§ **Task statement**
Your copy must hold every line of the records word for word. It must hold no pictures.

##### Data #####

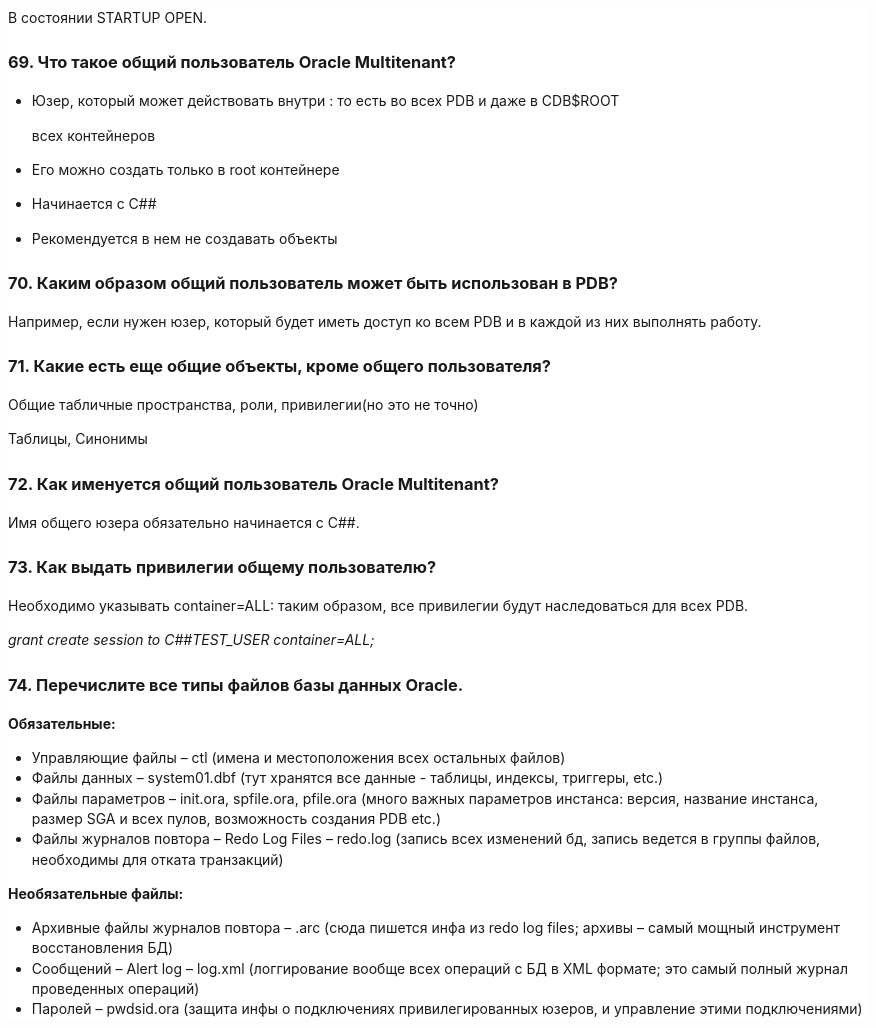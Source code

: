 В состоянии STARTUP OPEN.

### 69. Что такое общий пользователь Oracle Multitenant?

- Юзер, который может действовать внутри : то есть во всех PDB и даже в CDB$ROOT
    
    всех контейнеров
    
- Его можно создать только в root контейнере
- Начинается с C##
- Рекомендуется в нем не создавать объекты

### 70. Каким образом общий пользователь может быть использован в PDB?

Например, если нужен юзер, который будет иметь доступ ко всем PDB и в каждой из них выполнять работу.

### 71. Какие есть еще общие объекты, кроме общего пользователя?

Общие табличные пространства, роли, привилегии(но это не точно)

Таблицы, Синонимы

### 72. Как именуется общий пользователь Oracle Multitenant?

Имя общего юзера обязательно начинается с C##.

### 73. Как выдать привилегии общему пользователю?

Необходимо указывать container=ALL: таким образом, все привилегии будут наследоваться для всех PDB.

*grant create session to C##TEST_USER container=ALL;*

### 74. Перечислите все типы файлов базы данных Oracle.

**Обязательные:**

- Управляющие файлы – ctl (имена и местоположения всех остальных файлов)
- Файлы данных – system01.dbf (тут хранятся все данные - таблицы, индексы, триггеры, etc.)
- Файлы параметров – init.ora, spfile.ora, pfile.ora (много важных параметров инстанса: версия, название инстанса, размер SGA и всех пулов, возможность создания PDB etc.)
- Файлы журналов повтора – Redo Log Files – redo.log (запись всех изменений бд, запись ведется в группы файлов, необходимы для отката транзакций)

**Необязательные файлы:**

- Архивные файлы журналов повтора – .arc (сюда пишется инфа из redo log files; архивы – самый мощный инструмент восстановления БД)
- Сообщений – Alert log – log.xml (логгирование вообще всех операций с БД в XML формате; это самый полный журнал проведенных операций)
- Паролей – pwdsid.ora (защита инфы о подключениях привилегированных юзеров, и управление этими подключениями)
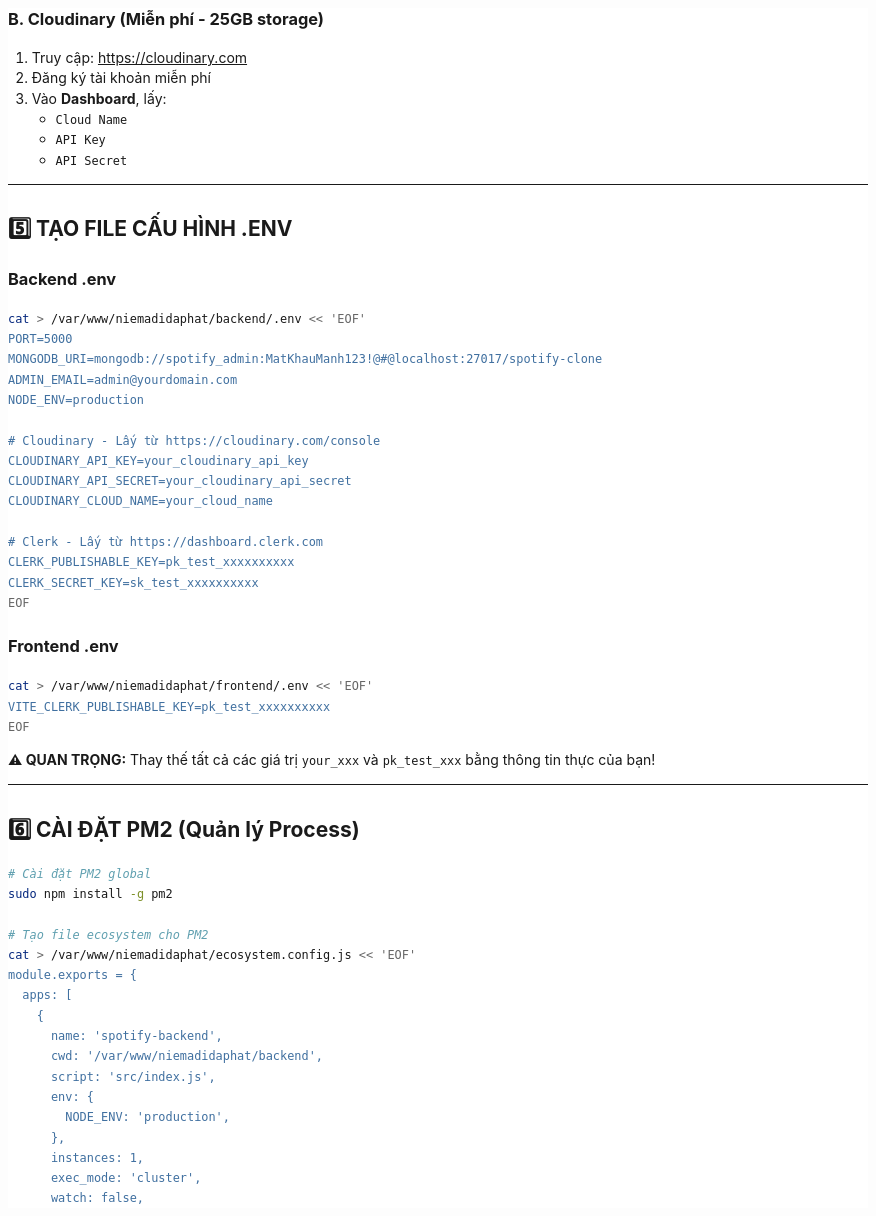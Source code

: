 ### B. Cloudinary (Miễn phí - 25GB storage)
1. Truy cập: https://cloudinary.com
2. Đăng ký tài khoản miễn phí
3. Vào **Dashboard**, lấy:
   - `Cloud Name`
   - `API Key`
   - `API Secret`

---

## 5️⃣ TẠO FILE CẤU HÌNH .ENV

### Backend .env
```bash
cat > /var/www/niemadidaphat/backend/.env << 'EOF'
PORT=5000
MONGODB_URI=mongodb://spotify_admin:MatKhauManh123!@#@localhost:27017/spotify-clone
ADMIN_EMAIL=admin@yourdomain.com
NODE_ENV=production

# Cloudinary - Lấy từ https://cloudinary.com/console
CLOUDINARY_API_KEY=your_cloudinary_api_key
CLOUDINARY_API_SECRET=your_cloudinary_api_secret
CLOUDINARY_CLOUD_NAME=your_cloud_name

# Clerk - Lấy từ https://dashboard.clerk.com
CLERK_PUBLISHABLE_KEY=pk_test_xxxxxxxxxx
CLERK_SECRET_KEY=sk_test_xxxxxxxxxx
EOF
```

### Frontend .env
```bash
cat > /var/www/niemadidaphat/frontend/.env << 'EOF'
VITE_CLERK_PUBLISHABLE_KEY=pk_test_xxxxxxxxxx
EOF
```

**⚠️ QUAN TRỌNG:** Thay thế tất cả các giá trị `your_xxx` và `pk_test_xxx` bằng thông tin thực của bạn!

---

## 6️⃣ CÀI ĐẶT PM2 (Quản lý Process)

```bash
# Cài đặt PM2 global
sudo npm install -g pm2

# Tạo file ecosystem cho PM2
cat > /var/www/niemadidaphat/ecosystem.config.js << 'EOF'
module.exports = {
  apps: [
    {
      name: 'spotify-backend',
      cwd: '/var/www/niemadidaphat/backend',
      script: 'src/index.js',
      env: {
        NODE_ENV: 'production',
      },
      instances: 1,
      exec_mode: 'cluster',
      watch: false,
```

#####

§ **Task solution**
Source code

: В состоянии STARTUP OPEN.

### 69. Что такое общий пользователь Oracle Multitenant?

- Юзер, который может действовать внутри : то есть во всех PDB и даже в CDB$ROOT
    
    всех контейнеров
    
- Его можно создать только в root контейнере
- Начинается с C##
- Рекомендуется в нем не создавать объекты

### 70. Каким образом общий пользователь может быть использован в PDB?

Например, если нужен юзер, который будет иметь доступ ко всем PDB и в каждой из них выполнять работу.

### 71. Какие есть еще общие объекты, кроме общего пользователя?

Общие табличные пространства, роли, привилегии(но это не точно)

Таблицы, Синонимы

### 72. Как именуется общий пользователь Oracle Multitenant?

Имя общего юзера обязательно начинается с C##.

### 73. Как выдать привилегии общему пользователю?

Необходимо указывать container=ALL: таким образом, все привилегии будут наследоваться для всех PDB.

*grant create session to C##TEST_USER container=ALL;*

### 74. Перечислите все типы файлов базы данных Oracle.

**Обязательные:**

- Управляющие файлы – ctl (имена и местоположения всех остальных файлов)
- Файлы данных – system01.dbf (тут хранятся все данные - таблицы, индексы, триггеры, etc.)
- Файлы параметров – init.ora, spfile.ora, pfile.ora (много важных параметров инстанса: версия, название инстанса, размер SGA и всех пулов, возможность создания PDB etc.)
- Файлы журналов повтора – Redo Log Files – redo.log (запись всех изменений бд, запись ведется в группы файлов, необходимы для отката транзакций)

**Необязательные файлы:**

- Архивные файлы журналов повтора – .arc (сюда пишется инфа из redo log files; архивы – самый мощный инструмент восстановления БД)
- Сообщений – Alert log – log.xml (логгирование вообще всех операций с БД в XML формате; это самый полный журнал проведенных операций)
- Паролей – pwdsid.ora (защита инфы о подключениях привилегированных юзеров, и управление этими подключениями)
Source code

: ### B. Cloudinary (Miễn phí - 25GB storage)
1. Truy cập: https://cloudinary.com
2. Đăng ký tài khoản miễn phí
3. Vào **Dashboard**, lấy:
   - `Cloud Name`
   - `API Key`
   - `API Secret`

---

## 5️⃣ TẠO FILE CẤU HÌNH .ENV

### Backend .env
```bash
cat > /var/www/niemadidaphat/backend/.env << 'EOF'
PORT=5000
MONGODB_URI=mongodb://spotify_admin:MatKhauManh123!@#@localhost:27017/spotify-clone
ADMIN_EMAIL=admin@yourdomain.com
NODE_ENV=production

# Cloudinary - Lấy từ https://cloudinary.com/console
CLOUDINARY_API_KEY=your_cloudinary_api_key
CLOUDINARY_API_SECRET=your_cloudinary_api_secret
CLOUDINARY_CLOUD_NAME=your_cloud_name

# Clerk - Lấy từ https://dashboard.clerk.com
CLERK_PUBLISHABLE_KEY=pk_test_xxxxxxxxxx
CLERK_SECRET_KEY=sk_test_xxxxxxxxxx
EOF
```

### Frontend .env
```bash
cat > /var/www/niemadidaphat/frontend/.env << 'EOF'
VITE_CLERK_PUBLISHABLE_KEY=pk_test_xxxxxxxxxx
EOF
```

**⚠️ QUAN TRỌNG:** Thay thế tất cả các giá trị `your_xxx` và `pk_test_xxx` bằng thông tin thực của bạn!

---

## 6️⃣ CÀI ĐẶT PM2 (Quản lý Process)

```bash
# Cài đặt PM2 global
sudo npm install -g pm2

# Tạo file ecosystem cho PM2
cat > /var/www/niemadidaphat/ecosystem.config.js << 'EOF'
module.exports = {
  apps: [
    {
      name: 'spotify-backend',
      cwd: '/var/www/niemadidaphat/backend',
      script: 'src/index.js',
      env: {
        NODE_ENV: 'production',
      },
      instances: 1,
      exec_mode: 'cluster',
      watch: false,
```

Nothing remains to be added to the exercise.